* [Work item]
Your reply should hold only the lines from the records below where "possible" occurs.

-------- Records for this task

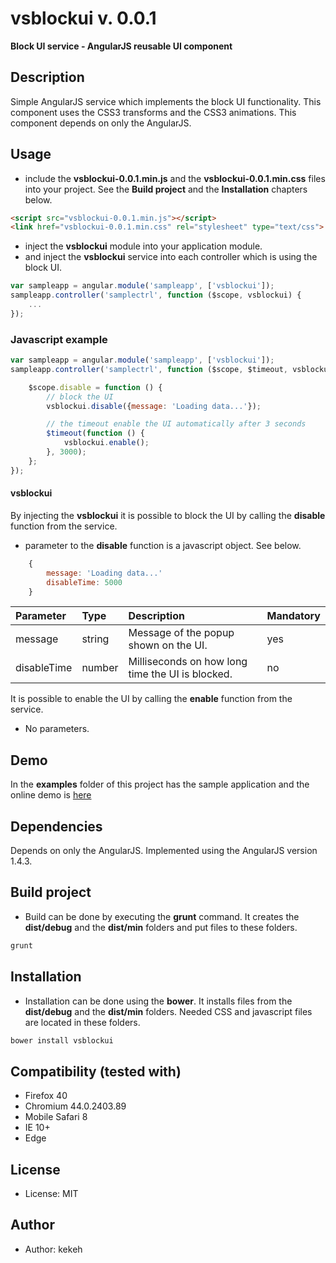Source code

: # vsblockui v. 0.0.1

**Block UI service - AngularJS reusable UI component**

## Description
Simple AngularJS service which implements the block UI functionality. This component uses the CSS3 transforms and the CSS3 animations. This component depends on only the AngularJS.

## Usage

* include the **vsblockui-0.0.1.min.js** and the **vsblockui-0.0.1.min.css** files into your project. See the **Build project** and the **Installation** chapters below.
```html
<script src="vsblockui-0.0.1.min.js"></script>
<link href="vsblockui-0.0.1.min.css" rel="stylesheet" type="text/css">
```
* inject the **vsblockui** module into your application module.
* and inject the **vsblockui** service into each controller which is using the block UI.
```js
var sampleapp = angular.module('sampleapp', ['vsblockui']);
sampleapp.controller('samplectrl', function ($scope, vsblockui) {
    ...
});
```

### Javascript example
```js
var sampleapp = angular.module('sampleapp', ['vsblockui']);
sampleapp.controller('samplectrl', function ($scope, $timeout, vsblockui) {

    $scope.disable = function () {
        // block the UI
        vsblockui.disable({message: 'Loading data...'});

        // the timeout enable the UI automatically after 3 seconds
        $timeout(function () {
            vsblockui.enable();
        }, 3000);
    };
});

```


#### vsblockui

By injecting the **vsblockui** it is possible to block the UI by calling the **disable** function from the service.

* parameter to the **disable** function is a javascript object. See below.
```js
    {
        message: 'Loading data...'
        disableTime: 5000
    }
```

| Parameter | Type | Description | Mandatory | 
| :------------ |:---------------|:---------------|:---------------|
| message | string | Message of the popup shown on the UI. | yes |
| disableTime | number | Milliseconds on how long time the UI is blocked. | no |


It is possible to enable the UI by calling the **enable** function from the service.

* No parameters.

## Demo
In the **examples** folder of this project has the sample application and the online demo is [here](http://kekeh.github.io/vsblockui)

## Dependencies
Depends on only the AngularJS. Implemented using the AngularJS version 1.4.3.

## Build project
* Build can be done by executing the **grunt** command. It creates the **dist/debug** and the **dist/min** folders and put files to these folders.
```js
grunt
```

## Installation
* Installation can be done using the **bower**. It installs files from the **dist/debug** and the **dist/min** folders. Needed CSS and javascript files are located in these folders.
```js
bower install vsblockui
```

## Compatibility (tested with)
* Firefox 40
* Chromium 44.0.2403.89 
* Mobile Safari 8
* IE 10+
* Edge

## License
* License: MIT

## Author
* Author: kekeh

----------------

* [Exercise answer]
By injecting the **vsblockui** it is possible to block the UI by calling the **disable** function from the service.
It is possible to enable the UI by calling the **enable** function from the service.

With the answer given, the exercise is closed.